Даже на пороге смерти мы не слишком-то готовы к тому, чтобы отказаться от земных благ. В салоне царит недовольство, растерянность, слышатся жалобы и даже — у женской половины — на глазах слёзы. Всё происходит так, будто, отбирая у нас драгоценности, которые мы на себя нацепили, у нас отнимают частицу нас самих.
Мне казалось, что я выше этих собственнических инстинктов. Я заблуждался. Я испытываю чувство утраты, и — что уж совсем странно — у меня такое ощущение, будто я сам словно бы уменьшаюсь в размерах, когда опускаю в сумку из искусственной кожи свои наручные часы, хотя особой ценности они не представляют: сделаны из дешёвого металла и у меня не связано с ними никаких воспоминаний.

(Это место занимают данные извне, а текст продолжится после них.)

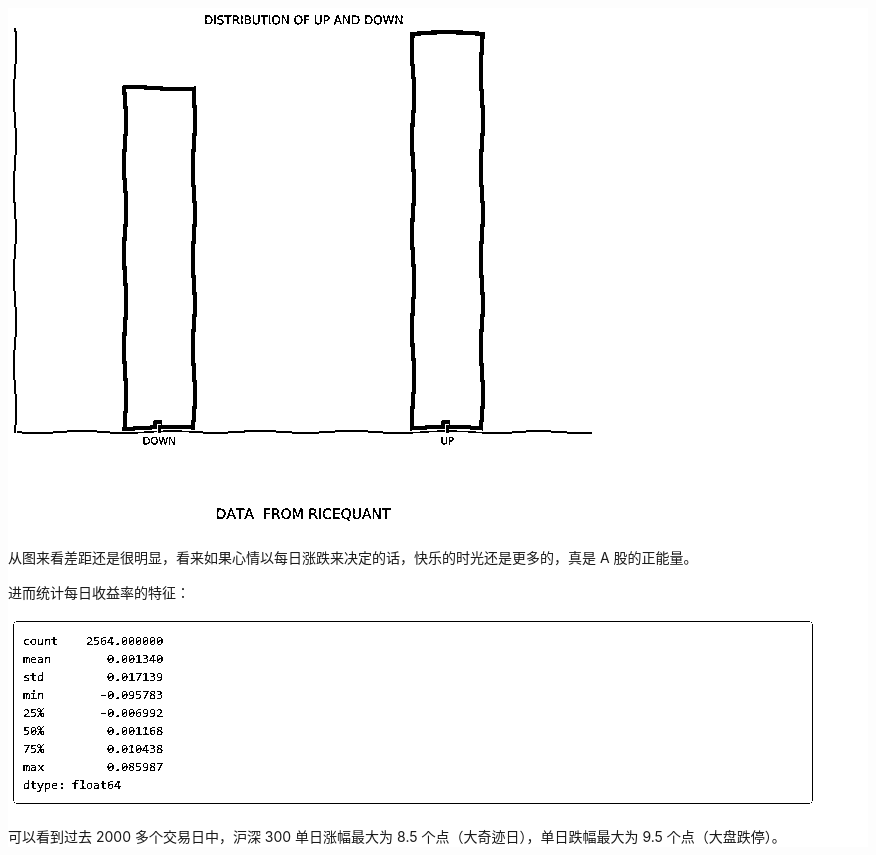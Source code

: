 ![](img/a262ce0ea047cc101d9d76800e3b1a2d.png)

 从图来看差距还是很明显，看来如果心情以每日涨跌来决定的话，快乐的时光还是更多的，真是 A 股的正能量。

 进而统计每日收益率的特征：

![](img/10bb1b101523c60df1ab36c2b2716a02.png)

可以看到过去 2000 多个交易日中，沪深 300 单日涨幅最大为 8.5 个点（大奇迹日），单日跌幅最大为 9.5 个点（大盘跌停）。
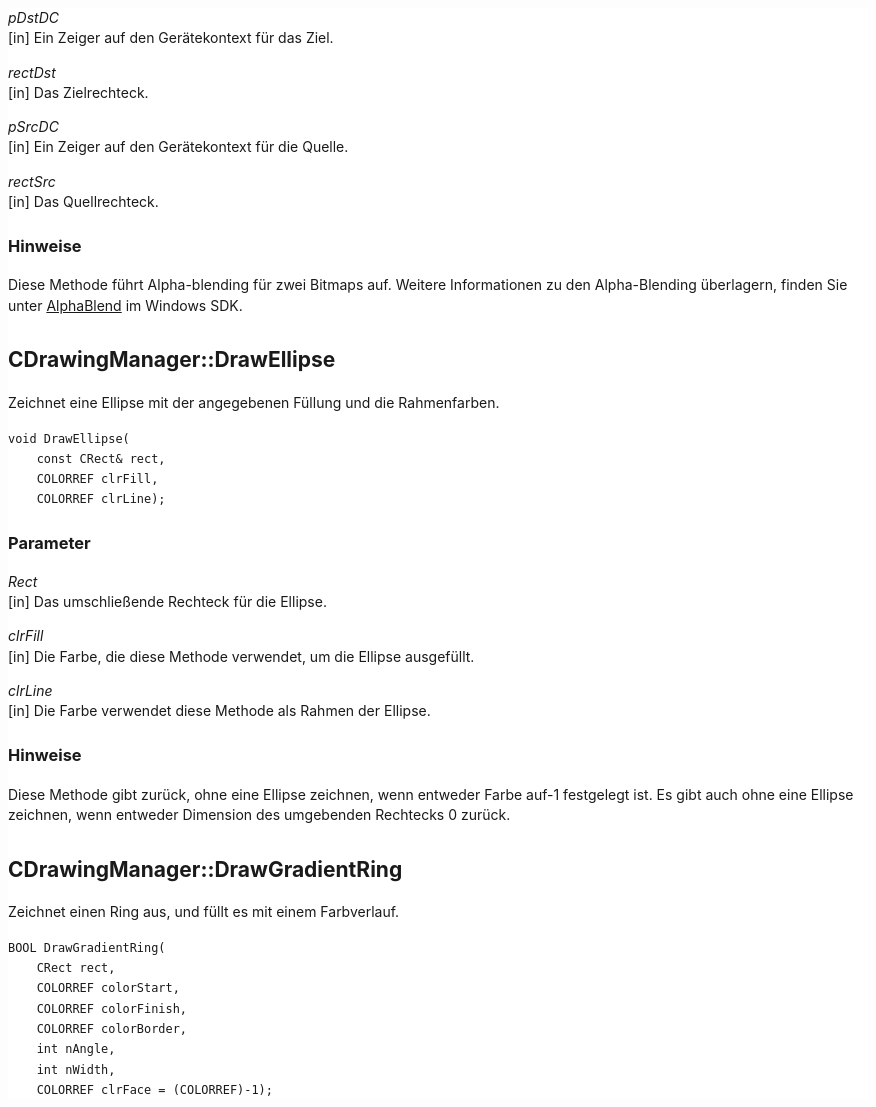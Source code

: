 *pDstDC*<br/>
[in] Ein Zeiger auf den Gerätekontext für das Ziel.

*rectDst*<br/>
[in] Das Zielrechteck.

*pSrcDC*<br/>
[in] Ein Zeiger auf den Gerätekontext für die Quelle.

*rectSrc*<br/>
[in] Das Quellrechteck.

### <a name="remarks"></a>Hinweise

Diese Methode führt Alpha-blending für zwei Bitmaps auf. Weitere Informationen zu den Alpha-Blending überlagern, finden Sie unter [AlphaBlend](/windows/desktop/api/wingdi/nf-wingdi-alphablend) im Windows SDK.

##  <a name="drawellipse"></a>  CDrawingManager::DrawEllipse

Zeichnet eine Ellipse mit der angegebenen Füllung und die Rahmenfarben.

```
void DrawEllipse(
    const CRect& rect,
    COLORREF clrFill,
    COLORREF clrLine);
```

### <a name="parameters"></a>Parameter

*Rect*<br/>
[in] Das umschließende Rechteck für die Ellipse.

*clrFill*<br/>
[in] Die Farbe, die diese Methode verwendet, um die Ellipse ausgefüllt.

*clrLine*<br/>
[in] Die Farbe verwendet diese Methode als Rahmen der Ellipse.

### <a name="remarks"></a>Hinweise

Diese Methode gibt zurück, ohne eine Ellipse zeichnen, wenn entweder Farbe auf-1 festgelegt ist. Es gibt auch ohne eine Ellipse zeichnen, wenn entweder Dimension des umgebenden Rechtecks 0 zurück.

##  <a name="drawgradientring"></a>  CDrawingManager::DrawGradientRing

Zeichnet einen Ring aus, und füllt es mit einem Farbverlauf.

```
BOOL DrawGradientRing(
    CRect rect,
    COLORREF colorStart,
    COLORREF colorFinish,
    COLORREF colorBorder,
    int nAngle,
    int nWidth,
    COLORREF clrFace = (COLORREF)-1);
```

Наше подавленное настроение усугубляется ещё теми уничижительными комментариями, какими индус сопровождает каждое «приношение», причем замечания эти, как правило, дают прямо противоположную оценку действительной стоимости бросаемой в сумку вещи. Если по поводу моих жалких часов он вообще воздерживается от каких-либо реплик, то бриллиантовую подвеску миссис Банистер именует не иначе как «туфтой», кольца миссис Бойд «дешёвкой», а массивные золотые браслеты мадам Эдмонд — «подделкой». И, брезгливо держа кончиками пальцев эту старую, потёртую, замызганную сумку из чёрной искусственной кожи, он так пренебрежительно встряхивает свою добычу и вообще относится к нашим сокровищам с таким невыразимым презрением, что невольно возникает мысль: не выбросит ли он потом всё это на свалку?
— Ну, мистер Христопулос, — говорит он, завершая обход, — киньте-ка и вы сюда свои гигантские побрякушки. Вы сразу почувствуете облегчение. В конце концов, это ведь чистая условность, что золото и бриллианты ценятся так высоко. В них самих нет ничего необыкновенного.
Но эти сентенции не утешают Христопулоса, который, кажется, успел уже заполнить весь самолёт своим тяжёлым духом. Можно подумать, что он вырывает из своей груди добрый фунт мяса, когда бережно кладёт в сумку — он просто не в силах бросить их — два своих золотых браслета. Переходя наконец к кольцу с крупным бриллиантом, украшающему мизинец его правой руки, он издаёт надрывный стон и плачущим голосом говорит:
— У меня растолстел палец. Кольцо не снимается.
— Я вам очень советую снять ваше кольцо, мистер Христопулос, — говорит индус суровым тоном. — Снять самому. И побыстрей. В противном случае моя ассистентка отрубит вам палец, и сделает это с большим удовольствием.